Все существо человека вдруг говорит жизни:
– Да, это правда!
Душа как будто становится совсем другою, она преисполняется неодолимой силы жизни – той силы, через которую единственно познается глубочайшая первооснова жизни.
Но это лишь обман самочувствия. За силу жизни принимаются судорожно обострившиеся, глубоко болезненные процессы души, за вечную гармонию – величайшая дисгармония. Ордынов переживает свои ощущения в бреду горячки. Мышкин – неизлечимый эпилептик. Кириллову говорит Шатов: "Берегитесь, Кириллов, я слышал, что именно так падучая начинается!"
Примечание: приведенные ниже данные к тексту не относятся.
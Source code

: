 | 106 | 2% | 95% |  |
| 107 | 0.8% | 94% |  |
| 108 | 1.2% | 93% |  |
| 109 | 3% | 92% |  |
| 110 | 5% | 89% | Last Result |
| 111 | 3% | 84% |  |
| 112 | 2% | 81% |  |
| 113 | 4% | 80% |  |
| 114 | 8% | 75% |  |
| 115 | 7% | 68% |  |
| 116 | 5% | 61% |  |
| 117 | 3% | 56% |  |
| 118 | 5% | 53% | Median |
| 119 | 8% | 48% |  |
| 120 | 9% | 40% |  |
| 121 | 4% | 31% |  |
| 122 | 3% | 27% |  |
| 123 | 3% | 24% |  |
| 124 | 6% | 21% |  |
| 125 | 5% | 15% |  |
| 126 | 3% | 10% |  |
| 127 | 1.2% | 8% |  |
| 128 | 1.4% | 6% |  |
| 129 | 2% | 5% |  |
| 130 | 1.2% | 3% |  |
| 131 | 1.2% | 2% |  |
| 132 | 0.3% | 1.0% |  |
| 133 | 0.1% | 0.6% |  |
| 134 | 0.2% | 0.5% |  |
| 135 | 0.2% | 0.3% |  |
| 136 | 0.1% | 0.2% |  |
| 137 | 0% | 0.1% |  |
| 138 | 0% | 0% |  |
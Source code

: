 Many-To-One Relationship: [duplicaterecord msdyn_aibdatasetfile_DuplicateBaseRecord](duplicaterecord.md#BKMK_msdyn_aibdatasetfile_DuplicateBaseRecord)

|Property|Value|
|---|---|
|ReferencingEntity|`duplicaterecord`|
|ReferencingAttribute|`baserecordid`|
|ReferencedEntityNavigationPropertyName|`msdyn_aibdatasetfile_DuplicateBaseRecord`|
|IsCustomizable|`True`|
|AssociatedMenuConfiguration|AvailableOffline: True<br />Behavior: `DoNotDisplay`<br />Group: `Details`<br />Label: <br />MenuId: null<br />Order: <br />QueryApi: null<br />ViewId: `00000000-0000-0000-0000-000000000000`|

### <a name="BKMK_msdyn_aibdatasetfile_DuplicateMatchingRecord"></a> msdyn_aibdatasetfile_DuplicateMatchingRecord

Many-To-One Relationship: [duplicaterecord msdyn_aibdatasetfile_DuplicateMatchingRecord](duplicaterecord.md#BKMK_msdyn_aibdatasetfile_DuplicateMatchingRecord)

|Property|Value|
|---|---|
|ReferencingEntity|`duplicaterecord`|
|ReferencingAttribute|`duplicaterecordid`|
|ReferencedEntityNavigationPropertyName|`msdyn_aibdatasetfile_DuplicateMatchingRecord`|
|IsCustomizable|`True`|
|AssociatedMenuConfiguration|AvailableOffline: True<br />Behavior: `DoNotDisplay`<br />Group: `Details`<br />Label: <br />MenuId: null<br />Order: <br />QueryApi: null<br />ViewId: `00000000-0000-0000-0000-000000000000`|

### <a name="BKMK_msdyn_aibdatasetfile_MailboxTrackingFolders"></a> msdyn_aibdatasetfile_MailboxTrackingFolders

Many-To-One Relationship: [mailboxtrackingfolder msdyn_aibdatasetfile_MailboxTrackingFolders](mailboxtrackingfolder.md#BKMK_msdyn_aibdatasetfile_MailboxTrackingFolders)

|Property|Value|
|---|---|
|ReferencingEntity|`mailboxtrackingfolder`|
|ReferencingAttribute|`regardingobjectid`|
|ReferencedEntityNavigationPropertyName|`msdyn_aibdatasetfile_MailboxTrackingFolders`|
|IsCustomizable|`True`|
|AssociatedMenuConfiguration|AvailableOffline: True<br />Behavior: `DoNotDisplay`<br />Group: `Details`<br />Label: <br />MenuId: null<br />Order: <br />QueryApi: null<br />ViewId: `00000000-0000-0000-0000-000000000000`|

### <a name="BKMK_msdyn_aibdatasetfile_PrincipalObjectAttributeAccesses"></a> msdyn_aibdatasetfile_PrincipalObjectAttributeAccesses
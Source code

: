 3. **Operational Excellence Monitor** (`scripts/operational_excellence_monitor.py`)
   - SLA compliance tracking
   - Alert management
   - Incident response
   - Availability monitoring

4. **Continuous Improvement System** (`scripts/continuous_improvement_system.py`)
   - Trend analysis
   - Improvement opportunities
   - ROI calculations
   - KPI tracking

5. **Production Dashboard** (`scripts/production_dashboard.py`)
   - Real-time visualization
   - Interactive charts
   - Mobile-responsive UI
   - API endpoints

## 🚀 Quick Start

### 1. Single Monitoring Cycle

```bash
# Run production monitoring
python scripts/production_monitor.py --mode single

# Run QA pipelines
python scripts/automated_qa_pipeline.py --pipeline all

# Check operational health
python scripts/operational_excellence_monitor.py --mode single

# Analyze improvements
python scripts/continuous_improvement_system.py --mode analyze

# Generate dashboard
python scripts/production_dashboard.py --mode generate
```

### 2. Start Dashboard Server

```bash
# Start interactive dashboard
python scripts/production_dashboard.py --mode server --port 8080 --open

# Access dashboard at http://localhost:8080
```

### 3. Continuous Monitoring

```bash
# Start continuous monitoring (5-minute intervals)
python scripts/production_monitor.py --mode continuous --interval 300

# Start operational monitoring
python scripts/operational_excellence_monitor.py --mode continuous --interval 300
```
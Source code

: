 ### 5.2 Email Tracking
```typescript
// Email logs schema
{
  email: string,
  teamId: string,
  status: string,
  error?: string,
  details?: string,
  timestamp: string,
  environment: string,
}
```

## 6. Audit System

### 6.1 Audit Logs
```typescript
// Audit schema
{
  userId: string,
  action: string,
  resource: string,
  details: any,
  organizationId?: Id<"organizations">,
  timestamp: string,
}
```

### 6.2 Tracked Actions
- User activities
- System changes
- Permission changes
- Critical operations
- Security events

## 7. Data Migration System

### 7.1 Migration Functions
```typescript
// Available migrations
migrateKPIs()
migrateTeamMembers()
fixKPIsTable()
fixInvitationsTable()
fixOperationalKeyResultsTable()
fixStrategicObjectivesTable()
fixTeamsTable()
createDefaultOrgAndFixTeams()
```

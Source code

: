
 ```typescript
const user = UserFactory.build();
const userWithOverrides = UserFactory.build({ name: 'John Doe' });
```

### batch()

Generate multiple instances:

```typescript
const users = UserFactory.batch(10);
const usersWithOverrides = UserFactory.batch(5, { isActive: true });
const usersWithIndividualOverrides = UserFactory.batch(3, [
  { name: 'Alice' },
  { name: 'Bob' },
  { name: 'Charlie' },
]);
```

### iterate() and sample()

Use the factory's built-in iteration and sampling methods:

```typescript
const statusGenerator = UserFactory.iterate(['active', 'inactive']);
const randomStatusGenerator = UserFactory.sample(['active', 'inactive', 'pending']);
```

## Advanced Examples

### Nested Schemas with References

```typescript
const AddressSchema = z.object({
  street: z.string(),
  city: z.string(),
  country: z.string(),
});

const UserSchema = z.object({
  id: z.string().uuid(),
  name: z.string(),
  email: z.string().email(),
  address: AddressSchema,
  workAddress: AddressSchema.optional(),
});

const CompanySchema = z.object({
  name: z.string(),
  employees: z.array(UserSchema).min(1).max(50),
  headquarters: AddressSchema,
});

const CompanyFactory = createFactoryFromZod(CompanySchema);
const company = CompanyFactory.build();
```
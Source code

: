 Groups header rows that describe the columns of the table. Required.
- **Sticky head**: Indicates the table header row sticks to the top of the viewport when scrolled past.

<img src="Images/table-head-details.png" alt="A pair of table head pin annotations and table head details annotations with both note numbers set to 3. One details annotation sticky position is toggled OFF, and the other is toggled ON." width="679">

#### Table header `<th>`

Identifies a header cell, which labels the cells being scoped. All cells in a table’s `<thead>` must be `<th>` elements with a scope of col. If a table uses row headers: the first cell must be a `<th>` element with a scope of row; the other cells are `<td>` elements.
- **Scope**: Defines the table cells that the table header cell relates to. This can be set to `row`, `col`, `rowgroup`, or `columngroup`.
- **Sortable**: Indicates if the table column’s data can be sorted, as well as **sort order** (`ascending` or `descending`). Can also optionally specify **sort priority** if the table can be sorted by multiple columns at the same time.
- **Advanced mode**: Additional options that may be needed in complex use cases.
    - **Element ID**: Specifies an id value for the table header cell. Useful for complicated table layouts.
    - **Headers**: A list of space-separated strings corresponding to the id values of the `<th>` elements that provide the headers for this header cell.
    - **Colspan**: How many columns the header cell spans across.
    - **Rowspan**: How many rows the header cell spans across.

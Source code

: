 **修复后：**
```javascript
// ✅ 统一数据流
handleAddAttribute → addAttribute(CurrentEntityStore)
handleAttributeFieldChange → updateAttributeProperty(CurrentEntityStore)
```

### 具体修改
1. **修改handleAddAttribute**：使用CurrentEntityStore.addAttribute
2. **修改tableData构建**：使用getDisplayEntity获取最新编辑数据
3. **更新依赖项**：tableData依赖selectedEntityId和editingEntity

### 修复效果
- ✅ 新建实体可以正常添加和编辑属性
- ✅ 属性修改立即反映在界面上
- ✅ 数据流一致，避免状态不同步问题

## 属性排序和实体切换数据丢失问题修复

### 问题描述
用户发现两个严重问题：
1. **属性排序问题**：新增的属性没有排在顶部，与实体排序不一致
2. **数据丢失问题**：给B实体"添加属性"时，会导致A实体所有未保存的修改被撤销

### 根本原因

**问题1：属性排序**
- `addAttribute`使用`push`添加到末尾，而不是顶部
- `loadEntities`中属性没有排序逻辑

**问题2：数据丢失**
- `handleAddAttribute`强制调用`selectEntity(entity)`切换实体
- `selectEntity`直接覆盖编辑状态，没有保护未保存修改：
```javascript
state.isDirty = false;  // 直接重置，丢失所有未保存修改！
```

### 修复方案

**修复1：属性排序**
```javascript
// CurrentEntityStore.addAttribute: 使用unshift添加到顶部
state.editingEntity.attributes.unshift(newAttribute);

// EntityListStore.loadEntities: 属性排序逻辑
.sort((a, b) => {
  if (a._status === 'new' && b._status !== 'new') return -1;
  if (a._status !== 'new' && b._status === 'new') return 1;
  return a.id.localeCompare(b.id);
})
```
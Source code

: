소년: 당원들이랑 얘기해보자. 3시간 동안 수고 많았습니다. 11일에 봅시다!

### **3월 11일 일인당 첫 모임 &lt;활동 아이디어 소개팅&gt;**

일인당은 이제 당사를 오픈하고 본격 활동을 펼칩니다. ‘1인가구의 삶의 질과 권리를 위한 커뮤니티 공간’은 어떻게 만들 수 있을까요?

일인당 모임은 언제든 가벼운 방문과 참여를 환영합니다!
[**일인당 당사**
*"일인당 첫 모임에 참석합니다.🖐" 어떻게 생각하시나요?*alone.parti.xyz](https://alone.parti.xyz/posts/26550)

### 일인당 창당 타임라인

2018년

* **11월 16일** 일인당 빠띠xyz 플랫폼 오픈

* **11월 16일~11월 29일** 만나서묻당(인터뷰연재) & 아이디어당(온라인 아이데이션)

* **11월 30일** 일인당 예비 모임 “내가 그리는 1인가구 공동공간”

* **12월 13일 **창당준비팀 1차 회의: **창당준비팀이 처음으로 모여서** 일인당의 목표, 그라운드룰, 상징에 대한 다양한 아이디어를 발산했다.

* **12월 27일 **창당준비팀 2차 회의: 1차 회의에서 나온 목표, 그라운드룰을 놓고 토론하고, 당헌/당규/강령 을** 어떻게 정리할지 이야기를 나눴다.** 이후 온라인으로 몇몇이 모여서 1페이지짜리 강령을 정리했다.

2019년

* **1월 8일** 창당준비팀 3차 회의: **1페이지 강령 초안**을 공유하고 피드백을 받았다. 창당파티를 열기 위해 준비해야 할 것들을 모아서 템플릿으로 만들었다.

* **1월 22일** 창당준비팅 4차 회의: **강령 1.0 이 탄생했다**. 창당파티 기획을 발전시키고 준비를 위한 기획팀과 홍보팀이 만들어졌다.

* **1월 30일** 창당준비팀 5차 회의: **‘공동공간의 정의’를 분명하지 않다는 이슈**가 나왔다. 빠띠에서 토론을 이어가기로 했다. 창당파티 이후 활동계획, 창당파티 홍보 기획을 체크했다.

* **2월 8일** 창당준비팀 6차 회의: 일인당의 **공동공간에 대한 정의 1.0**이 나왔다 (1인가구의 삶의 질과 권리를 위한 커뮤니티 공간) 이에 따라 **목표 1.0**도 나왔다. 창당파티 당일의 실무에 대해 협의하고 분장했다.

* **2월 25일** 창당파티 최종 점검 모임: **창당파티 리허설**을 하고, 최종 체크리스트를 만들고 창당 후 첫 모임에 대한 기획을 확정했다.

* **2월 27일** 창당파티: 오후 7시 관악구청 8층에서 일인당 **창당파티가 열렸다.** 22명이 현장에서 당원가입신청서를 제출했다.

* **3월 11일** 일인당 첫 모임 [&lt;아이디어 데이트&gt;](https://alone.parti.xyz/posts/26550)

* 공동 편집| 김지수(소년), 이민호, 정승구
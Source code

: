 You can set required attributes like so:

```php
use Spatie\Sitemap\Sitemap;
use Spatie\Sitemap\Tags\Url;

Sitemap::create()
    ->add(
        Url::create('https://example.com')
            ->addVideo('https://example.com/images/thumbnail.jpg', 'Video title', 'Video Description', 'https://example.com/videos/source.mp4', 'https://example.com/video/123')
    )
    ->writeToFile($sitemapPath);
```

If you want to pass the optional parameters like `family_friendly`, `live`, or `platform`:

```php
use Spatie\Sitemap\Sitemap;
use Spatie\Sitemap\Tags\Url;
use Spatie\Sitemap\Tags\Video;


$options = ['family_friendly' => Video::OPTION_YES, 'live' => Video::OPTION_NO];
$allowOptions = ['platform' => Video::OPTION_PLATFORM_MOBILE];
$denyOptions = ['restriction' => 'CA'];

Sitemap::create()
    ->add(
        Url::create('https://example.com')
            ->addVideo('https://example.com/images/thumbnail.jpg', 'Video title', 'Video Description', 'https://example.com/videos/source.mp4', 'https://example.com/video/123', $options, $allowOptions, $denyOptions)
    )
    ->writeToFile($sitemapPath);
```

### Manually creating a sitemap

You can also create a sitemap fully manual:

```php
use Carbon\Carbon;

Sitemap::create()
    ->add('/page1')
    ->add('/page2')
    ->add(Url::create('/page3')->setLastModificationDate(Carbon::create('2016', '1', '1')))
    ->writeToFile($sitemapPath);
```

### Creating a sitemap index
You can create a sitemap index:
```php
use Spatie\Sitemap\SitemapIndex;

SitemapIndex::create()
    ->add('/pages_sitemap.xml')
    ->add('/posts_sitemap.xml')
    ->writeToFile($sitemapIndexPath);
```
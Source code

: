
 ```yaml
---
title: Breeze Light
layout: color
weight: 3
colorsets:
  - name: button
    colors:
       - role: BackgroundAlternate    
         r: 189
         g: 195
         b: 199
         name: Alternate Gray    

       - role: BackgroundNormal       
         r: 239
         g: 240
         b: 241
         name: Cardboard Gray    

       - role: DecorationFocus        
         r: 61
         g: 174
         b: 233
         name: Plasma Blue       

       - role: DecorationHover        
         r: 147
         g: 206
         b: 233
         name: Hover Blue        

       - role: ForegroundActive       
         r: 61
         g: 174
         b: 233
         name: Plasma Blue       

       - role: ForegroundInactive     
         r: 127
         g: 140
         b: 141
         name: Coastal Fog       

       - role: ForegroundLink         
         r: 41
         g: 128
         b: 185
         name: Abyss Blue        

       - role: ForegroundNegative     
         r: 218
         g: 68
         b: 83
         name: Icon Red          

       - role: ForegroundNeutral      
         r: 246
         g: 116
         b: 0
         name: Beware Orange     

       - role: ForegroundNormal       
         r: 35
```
Поэтому вполне естественно и понятно, что, почувствовав гармонию мира, сказав жизни: "Да, это правда!" – люди эти приходят не к утверждению жизни, а как раз к обратному – к полнейшему ее отрицанию.
"В эти пять секунд, – говорит Кириллов, – я проживаю жизнь и за них отдам всю мою жизнь, потому что стоит. Я думаю, человек должен перестать родить. К чему дети, к чему развитие, коли цель достигнута?"
То же и с Мышкиным:
"Раздумывая об этом мгновении впоследствии, уже в здоровом состоянии, он часто говорил сам себе: что ведь все эти молнии и проблески высшего самоощущения и самосознания, а стало быть, и "высшего бытия" не что иное, как болезнь; а если так, то это вовсе не высшее бытие, а, напротив, должно быть причислено к самому низшему. Но что же в том, что это болезнь? Если в самый последний сознательный момент перед припадком ему случалось успевать ясно и сознательно сказать себе: "Да, за этот момент можно отдать всю жизнь!" – то, конечно, этот момент сам по себе и стоил всей жизни. Впрочем, за диалектическую часть своего вывода он не стоял: отупение, душевный мрак, идиотизм стояли перед ним ярким последствием этих "высочайших минут"".
Во время минут этих Мышкину становится понятно необычайное слово о том, что "времени больше не будет". То же самое говорит и Кириллов: "Времени больше не будет, потому что не надо. Время не предмет, а идея. Погаснет в уме".
Если бы жизнь кругом они, действительно, почувствовали, как правду, то, как правду же, они почувствовали бы и самое время. Отрицанием же времени, признанием ненужности его они только еще ярче подчеркивают свою полную неспособность к жизни и к ее правде.
"Высочайшая минута" проходит. Возвращается ненавистное время – призрачная, но неотрывно-цепкая форма нашего сознания. Вечность превращается в жалкие пять секунд, высшая гармония жизни исчезает, мир снова темнеет и разваливается на хаотические, разъединенные частички. Наступает другая вечность – холодная и унылая "вечность на аршине пространства". И угрюмое время сосредоточенно отмеривает секунды, часы, дни и годы этой летаргической вечности.
"Да, невесело вы проводите ваши ночи за чаем!" – говорит Кириллову лицо, ведущее рассказ в "Бесах". И по-прежнему терзается в отъединении своем от живого мира князь Мышкин, "всему чужой и выкидыш".